[TASK INPUTS Boundary: Start]

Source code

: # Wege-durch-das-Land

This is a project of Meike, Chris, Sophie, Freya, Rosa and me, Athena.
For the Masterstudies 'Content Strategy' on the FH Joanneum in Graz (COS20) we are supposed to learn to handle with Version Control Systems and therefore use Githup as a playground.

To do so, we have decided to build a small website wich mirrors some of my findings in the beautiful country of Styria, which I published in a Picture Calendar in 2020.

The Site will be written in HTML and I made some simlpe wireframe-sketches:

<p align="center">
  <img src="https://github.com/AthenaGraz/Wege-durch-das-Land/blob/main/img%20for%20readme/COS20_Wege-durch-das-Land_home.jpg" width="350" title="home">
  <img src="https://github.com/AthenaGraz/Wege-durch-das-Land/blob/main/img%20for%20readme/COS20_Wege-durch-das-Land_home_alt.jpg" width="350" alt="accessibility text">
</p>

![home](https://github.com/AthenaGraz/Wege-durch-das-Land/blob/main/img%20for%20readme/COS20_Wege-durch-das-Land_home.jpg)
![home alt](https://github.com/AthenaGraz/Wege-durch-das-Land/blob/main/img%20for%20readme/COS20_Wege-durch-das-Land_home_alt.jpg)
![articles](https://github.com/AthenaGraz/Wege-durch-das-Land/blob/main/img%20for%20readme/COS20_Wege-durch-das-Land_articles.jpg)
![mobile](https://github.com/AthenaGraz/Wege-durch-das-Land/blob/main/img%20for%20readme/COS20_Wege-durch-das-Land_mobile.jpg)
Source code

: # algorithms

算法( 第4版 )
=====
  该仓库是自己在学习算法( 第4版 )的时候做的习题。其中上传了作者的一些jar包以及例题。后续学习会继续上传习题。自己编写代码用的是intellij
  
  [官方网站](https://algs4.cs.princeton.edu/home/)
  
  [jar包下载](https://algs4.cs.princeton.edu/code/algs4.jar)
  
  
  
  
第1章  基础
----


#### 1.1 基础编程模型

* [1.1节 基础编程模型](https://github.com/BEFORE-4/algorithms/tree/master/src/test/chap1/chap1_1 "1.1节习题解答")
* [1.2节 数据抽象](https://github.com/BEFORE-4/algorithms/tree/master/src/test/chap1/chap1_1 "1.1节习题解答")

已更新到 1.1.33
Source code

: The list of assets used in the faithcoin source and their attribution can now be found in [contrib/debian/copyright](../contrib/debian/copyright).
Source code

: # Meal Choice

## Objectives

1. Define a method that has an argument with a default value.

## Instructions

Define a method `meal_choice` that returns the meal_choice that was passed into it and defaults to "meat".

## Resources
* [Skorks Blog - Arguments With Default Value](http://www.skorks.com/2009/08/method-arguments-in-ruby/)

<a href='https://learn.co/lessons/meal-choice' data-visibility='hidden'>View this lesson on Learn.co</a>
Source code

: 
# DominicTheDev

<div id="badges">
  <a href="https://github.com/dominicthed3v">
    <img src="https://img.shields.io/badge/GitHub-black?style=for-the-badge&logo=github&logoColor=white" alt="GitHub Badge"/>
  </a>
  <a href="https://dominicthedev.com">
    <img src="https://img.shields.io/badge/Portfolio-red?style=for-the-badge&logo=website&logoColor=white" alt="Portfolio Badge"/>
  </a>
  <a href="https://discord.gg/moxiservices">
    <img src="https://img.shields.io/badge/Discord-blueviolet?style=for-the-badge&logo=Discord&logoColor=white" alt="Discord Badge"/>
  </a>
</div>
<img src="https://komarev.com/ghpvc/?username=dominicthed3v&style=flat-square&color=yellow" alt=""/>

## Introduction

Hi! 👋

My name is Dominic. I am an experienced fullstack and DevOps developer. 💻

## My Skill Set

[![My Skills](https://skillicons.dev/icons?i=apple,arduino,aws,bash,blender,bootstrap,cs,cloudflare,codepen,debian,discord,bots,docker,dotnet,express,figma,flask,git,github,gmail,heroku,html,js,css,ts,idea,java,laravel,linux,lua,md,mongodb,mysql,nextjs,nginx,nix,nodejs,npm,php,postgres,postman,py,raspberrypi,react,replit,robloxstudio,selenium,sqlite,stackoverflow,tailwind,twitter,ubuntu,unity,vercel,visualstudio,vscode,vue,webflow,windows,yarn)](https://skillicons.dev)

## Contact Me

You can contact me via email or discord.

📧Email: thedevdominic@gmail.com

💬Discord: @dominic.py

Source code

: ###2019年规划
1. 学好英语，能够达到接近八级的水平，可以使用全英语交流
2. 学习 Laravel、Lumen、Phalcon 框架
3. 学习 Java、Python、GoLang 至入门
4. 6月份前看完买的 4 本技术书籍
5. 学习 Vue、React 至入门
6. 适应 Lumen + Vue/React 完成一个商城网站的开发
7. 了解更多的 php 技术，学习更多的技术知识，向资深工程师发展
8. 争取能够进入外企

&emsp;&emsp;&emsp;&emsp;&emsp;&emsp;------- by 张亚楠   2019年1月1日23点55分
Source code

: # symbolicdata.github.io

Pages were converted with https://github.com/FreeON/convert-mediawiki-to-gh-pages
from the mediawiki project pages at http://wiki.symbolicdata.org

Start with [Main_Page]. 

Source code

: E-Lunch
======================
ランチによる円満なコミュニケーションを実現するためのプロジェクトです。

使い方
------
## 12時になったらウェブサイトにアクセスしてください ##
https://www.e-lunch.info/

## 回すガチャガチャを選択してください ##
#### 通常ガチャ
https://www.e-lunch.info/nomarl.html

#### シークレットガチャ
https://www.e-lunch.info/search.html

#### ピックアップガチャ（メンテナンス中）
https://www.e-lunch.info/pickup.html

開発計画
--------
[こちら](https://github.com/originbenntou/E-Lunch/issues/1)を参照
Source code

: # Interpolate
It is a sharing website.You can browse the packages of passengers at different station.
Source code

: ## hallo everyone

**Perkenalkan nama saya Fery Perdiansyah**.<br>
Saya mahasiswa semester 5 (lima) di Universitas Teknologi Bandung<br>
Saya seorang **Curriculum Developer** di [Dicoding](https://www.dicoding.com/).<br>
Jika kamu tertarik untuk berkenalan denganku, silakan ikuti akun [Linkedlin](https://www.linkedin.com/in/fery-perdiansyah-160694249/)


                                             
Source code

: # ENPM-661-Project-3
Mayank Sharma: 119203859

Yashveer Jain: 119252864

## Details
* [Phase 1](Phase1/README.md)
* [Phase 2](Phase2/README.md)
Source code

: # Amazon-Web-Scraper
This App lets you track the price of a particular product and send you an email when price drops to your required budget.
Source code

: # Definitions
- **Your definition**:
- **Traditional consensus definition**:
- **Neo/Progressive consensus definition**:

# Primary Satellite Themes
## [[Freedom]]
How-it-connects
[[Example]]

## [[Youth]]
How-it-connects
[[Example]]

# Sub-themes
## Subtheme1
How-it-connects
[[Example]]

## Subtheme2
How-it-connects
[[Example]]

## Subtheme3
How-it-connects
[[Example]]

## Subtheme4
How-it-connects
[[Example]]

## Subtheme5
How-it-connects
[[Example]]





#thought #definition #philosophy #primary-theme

[TASK INPUTS Boundary: End]

Start to finish, restate the records above word for word.

Source code

: # Wege-durch-das-Land

This is a project of Meike, Chris, Sophie, Freya, Rosa and me, Athena.
For the Masterstudies 'Content Strategy' on the FH Joanneum in Graz (COS20) we are supposed to learn to handle with Version Control Systems and therefore use Githup as a playground.

To do so, we have decided to build a small website wich mirrors some of my findings in the beautiful country of Styria, which I published in a Picture Calendar in 2020.

The Site will be written in HTML and I made some simlpe wireframe-sketches:

<p align="center">
  <img src="https://github.com/AthenaGraz/Wege-durch-das-Land/blob/main/img%20for%20readme/COS20_Wege-durch-das-Land_home.jpg" width="350" title="home">
  <img src="https://github.com/AthenaGraz/Wege-durch-das-Land/blob/main/img%20for%20readme/COS20_Wege-durch-das-Land_home_alt.jpg" width="350" alt="accessibility text">
</p>

![home](https://github.com/AthenaGraz/Wege-durch-das-Land/blob/main/img%20for%20readme/COS20_Wege-durch-das-Land_home.jpg)
![home alt](https://github.com/AthenaGraz/Wege-durch-das-Land/blob/main/img%20for%20readme/COS20_Wege-durch-das-Land_home_alt.jpg)
![articles](https://github.com/AthenaGraz/Wege-durch-das-Land/blob/main/img%20for%20readme/COS20_Wege-durch-das-Land_articles.jpg)
![mobile](https://github.com/AthenaGraz/Wege-durch-das-Land/blob/main/img%20for%20readme/COS20_Wege-durch-das-Land_mobile.jpg)
Source code

: # algorithms

算法( 第4版 )
=====
  该仓库是自己在学习算法( 第4版 )的时候做的习题。其中上传了作者的一些jar包以及例题。后续学习会继续上传习题。自己编写代码用的是intellij
  
  [官方网站](https://algs4.cs.princeton.edu/home/)
  
  [jar包下载](https://algs4.cs.princeton.edu/code/algs4.jar)
  
  
  
  
第1章  基础
----


#### 1.1 基础编程模型

* [1.1节 基础编程模型](https://github.com/BEFORE-4/algorithms/tree/master/src/test/chap1/chap1_1 "1.1节习题解答")
* [1.2节 数据抽象](https://github.com/BEFORE-4/algorithms/tree/master/src/test/chap1/chap1_1 "1.1节习题解答")

已更新到 1.1.33
Source code

: The list of assets used in the faithcoin source and their attribution can now be found in [contrib/debian/copyright](../contrib/debian/copyright).
Source code

: # Meal Choice

## Objectives

1. Define a method that has an argument with a default value.

## Instructions

Define a method `meal_choice` that returns the meal_choice that was passed into it and defaults to "meat".

## Resources
* [Skorks Blog - Arguments With Default Value](http://www.skorks.com/2009/08/method-arguments-in-ruby/)

<a href='https://learn.co/lessons/meal-choice' data-visibility='hidden'>View this lesson on Learn.co</a>
Source code

: 
# DominicTheDev

<div id="badges">
  <a href="https://github.com/dominicthed3v">
    <img src="https://img.shields.io/badge/GitHub-black?style=for-the-badge&logo=github&logoColor=white" alt="GitHub Badge"/>
  </a>
  <a href="https://dominicthedev.com">
    <img src="https://img.shields.io/badge/Portfolio-red?style=for-the-badge&logo=website&logoColor=white" alt="Portfolio Badge"/>
  </a>
  <a href="https://discord.gg/moxiservices">
    <img src="https://img.shields.io/badge/Discord-blueviolet?style=for-the-badge&logo=Discord&logoColor=white" alt="Discord Badge"/>
  </a>
</div>
<img src="https://komarev.com/ghpvc/?username=dominicthed3v&style=flat-square&color=yellow" alt=""/>

## Introduction

Hi! 👋

My name is Dominic. I am an experienced fullstack and DevOps developer. 💻

## My Skill Set

[![My Skills](https://skillicons.dev/icons?i=apple,arduino,aws,bash,blender,bootstrap,cs,cloudflare,codepen,debian,discord,bots,docker,dotnet,express,figma,flask,git,github,gmail,heroku,html,js,css,ts,idea,java,laravel,linux,lua,md,mongodb,mysql,nextjs,nginx,nix,nodejs,npm,php,postgres,postman,py,raspberrypi,react,replit,robloxstudio,selenium,sqlite,stackoverflow,tailwind,twitter,ubuntu,unity,vercel,visualstudio,vscode,vue,webflow,windows,yarn)](https://skillicons.dev)

## Contact Me

You can contact me via email or discord.

📧Email: thedevdominic@gmail.com

💬Discord: @dominic.py

Source code

: ###2019年规划
1. 学好英语，能够达到接近八级的水平，可以使用全英语交流
2. 学习 Laravel、Lumen、Phalcon 框架
3. 学习 Java、Python、GoLang 至入门
4. 6月份前看完买的 4 本技术书籍
5. 学习 Vue、React 至入门
6. 适应 Lumen + Vue/React 完成一个商城网站的开发
7. 了解更多的 php 技术，学习更多的技术知识，向资深工程师发展
8. 争取能够进入外企

&emsp;&emsp;&emsp;&emsp;&emsp;&emsp;------- by 张亚楠   2019年1月1日23点55分
Source code

: # symbolicdata.github.io

Pages were converted with https://github.com/FreeON/convert-mediawiki-to-gh-pages
from the mediawiki project pages at http://wiki.symbolicdata.org

Start with [Main_Page]. 

Source code

: E-Lunch
======================
ランチによる円満なコミュニケーションを実現するためのプロジェクトです。

使い方
------
## 12時になったらウェブサイトにアクセスしてください ##
https://www.e-lunch.info/

## 回すガチャガチャを選択してください ##
#### 通常ガチャ
https://www.e-lunch.info/nomarl.html

#### シークレットガチャ
https://www.e-lunch.info/search.html

#### ピックアップガチャ（メンテナンス中）
https://www.e-lunch.info/pickup.html

開発計画
--------
[こちら](https://github.com/originbenntou/E-Lunch/issues/1)を参照
Source code

: # Interpolate
It is a sharing website.You can browse the packages of passengers at different station.
Source code

: ## hallo everyone

**Perkenalkan nama saya Fery Perdiansyah**.<br>
Saya mahasiswa semester 5 (lima) di Universitas Teknologi Bandung<br>
Saya seorang **Curriculum Developer** di [Dicoding](https://www.dicoding.com/).<br>
Jika kamu tertarik untuk berkenalan denganku, silakan ikuti akun [Linkedlin](https://www.linkedin.com/in/fery-perdiansyah-160694249/)


                                             
Source code

: # ENPM-661-Project-3
Mayank Sharma: 119203859

Yashveer Jain: 119252864

## Details
* [Phase 1](Phase1/README.md)
* [Phase 2](Phase2/README.md)
Source code

: # Amazon-Web-Scraper
This App lets you track the price of a particular product and send you an email when price drops to your required budget.
Source code

: # Definitions
- **Your definition**:
- **Traditional consensus definition**:
- **Neo/Progressive consensus definition**:

# Primary Satellite Themes
## [[Freedom]]
How-it-connects
[[Example]]

## [[Youth]]
How-it-connects
[[Example]]

# Sub-themes
## Subtheme1
How-it-connects
[[Example]]

## Subtheme2
How-it-connects
[[Example]]

## Subtheme3
How-it-connects
[[Example]]

## Subtheme4
How-it-connects
[[Example]]

## Subtheme5
How-it-connects
[[Example]]





#thought #definition #philosophy #primary-theme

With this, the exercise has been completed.